# [Task statement]
Which lines in the records below hold the word "with"? Copy each of them.

[Dataset entries]

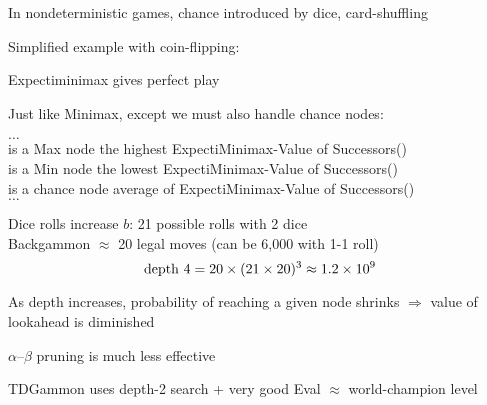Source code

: \documentclass{article}
\begin{document}
\begin{huge}
\vspace*{0.3in}

\maxfigwidth
{}





In nondeterministic games, chance introduced by dice, card-shuffling

Simplified example with coin-flipping:

\vspace*{0.3in}

\textwidth
{}



{\sc Expectiminimax} gives perfect play

Just like {\sc Minimax}, except we must also handle chance nodes:

$\ldots$\\
  is a {\sc Max} node \nl
    the highest {\sc ExpectiMinimax-Value} of {\sc Successors}()\\
  is a {\sc Min} node \nl
    the lowest {\sc ExpectiMinimax-Value} of {\sc Successors}()\\
  is a chance node \nl
    average of {\sc ExpectiMinimax-Value} of {\sc Successors}()\\
$\ldots$


Dice rolls increase $b$: 21 possible rolls with 2 dice\\
Backgammon $\approx$ 20 legal moves (can be 6,000 with 1-1 roll)
\[
{\rm depth}\ 4 = 20 \times (21 \times 20)^3 \approx 1.2\times 10^9
\]

As depth increases, probability of reaching a given node shrinks\nl
$\Rightarrow$ value of lookahead is diminished

$\alpha$--$\beta$ pruning is much less effective

{\sc TDGammon} uses depth-2 search + very good {\sc Eval}\nl
$\approx$ world-champion level



\end{huge}
\end{document}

# [Expected answer]
Simplified example with coin-flipping:
Dice rolls increase $b$: 21 possible rolls with 2 dice\\
Backgammon $\approx$ 20 legal moves (can be 6,000 with 1-1 roll)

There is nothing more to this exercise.